Dataset excerpts:
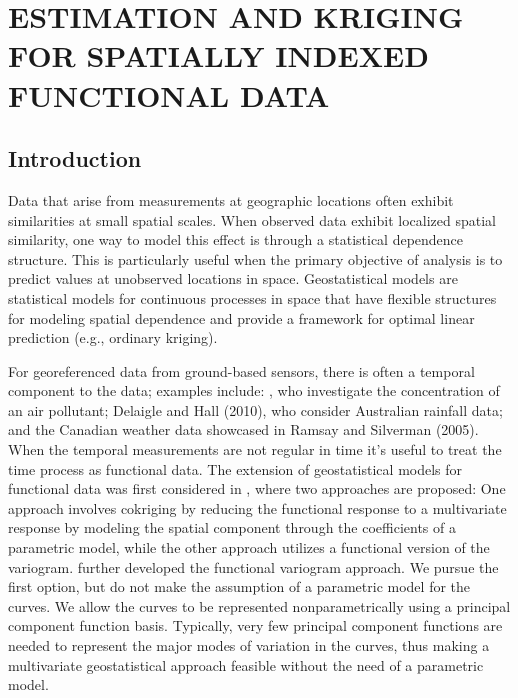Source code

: 

\chapter{ESTIMATION AND KRIGING FOR SPATIALLY INDEXED FUNCTIONAL DATA} 
\label{ch:functional kriging}

\section{Introduction} 

\label{sec:introduction}
Data that arise from measurements at geographic locations often exhibit similarities at small spatial scales. When observed data exhibit localized spatial similarity, one way to model this effect is through a statistical dependence structure. This is particularly useful when the primary objective of analysis is to predict values at unobserved locations in space. Geostatistical models are statistical models for continuous processes in space that have flexible structures for modeling spatial dependence and provide a framework for optimal linear prediction (e.g., ordinary kriging). 

For georeferenced data from ground-based sensors, there is often a temporal component to the data; examples include: \cite{Kaiser:2002wna}, who investigate the concentration of an air pollutant; Delaigle and Hall (2010), who consider Australian rainfall data; and the Canadian weather data showcased in Ramsay and Silverman (2005). When the temporal measurements are not regular in time it's useful to treat the time process as functional data. The extension of geostatistical models for functional data was first considered in \cite{Goulard:1993}, where two approaches are proposed: One approach involves cokriging by reducing the functional response to a multivariate response by modeling the spatial component through the coefficients of a parametric model, while the other approach utilizes a functional version of the variogram.  \cite{Giraldo:2010jx} further developed the functional variogram approach. We pursue the first option, but do not make the assumption of a parametric model for the curves. We allow the curves to be represented nonparametrically using a principal component function basis. Typically, very few principal component functions are needed to represent the major modes of variation in the curves, thus making a multivariate geostatistical approach feasible without the need of a parametric model.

Action item: Print every entry exactly. Pictures are not part of the copy.

Problem solution:
Source code

: 

\chapter{ESTIMATION AND KRIGING FOR SPATIALLY INDEXED FUNCTIONAL DATA} 
\label{ch:functional kriging}

\section{Introduction} 

\label{sec:introduction}
Data that arise from measurements at geographic locations often exhibit similarities at small spatial scales. When observed data exhibit localized spatial similarity, one way to model this effect is through a statistical dependence structure. This is particularly useful when the primary objective of analysis is to predict values at unobserved locations in space. Geostatistical models are statistical models for continuous processes in space that have flexible structures for modeling spatial dependence and provide a framework for optimal linear prediction (e.g., ordinary kriging). 

For georeferenced data from ground-based sensors, there is often a temporal component to the data; examples include: \cite{Kaiser:2002wna}, who investigate the concentration of an air pollutant; Delaigle and Hall (2010), who consider Australian rainfall data; and the Canadian weather data showcased in Ramsay and Silverman (2005). When the temporal measurements are not regular in time it's useful to treat the time process as functional data. The extension of geostatistical models for functional data was first considered in \cite{Goulard:1993}, where two approaches are proposed: One approach involves cokriging by reducing the functional response to a multivariate response by modeling the spatial component through the coefficients of a parametric model, while the other approach utilizes a functional version of the variogram.  \cite{Giraldo:2010jx} further developed the functional variogram approach. We pursue the first option, but do not make the assumption of a parametric model for the curves. We allow the curves to be represented nonparametrically using a principal component function basis. Typically, very few principal component functions are needed to represent the major modes of variation in the curves, thus making a multivariate geostatistical approach feasible without the need of a parametric model.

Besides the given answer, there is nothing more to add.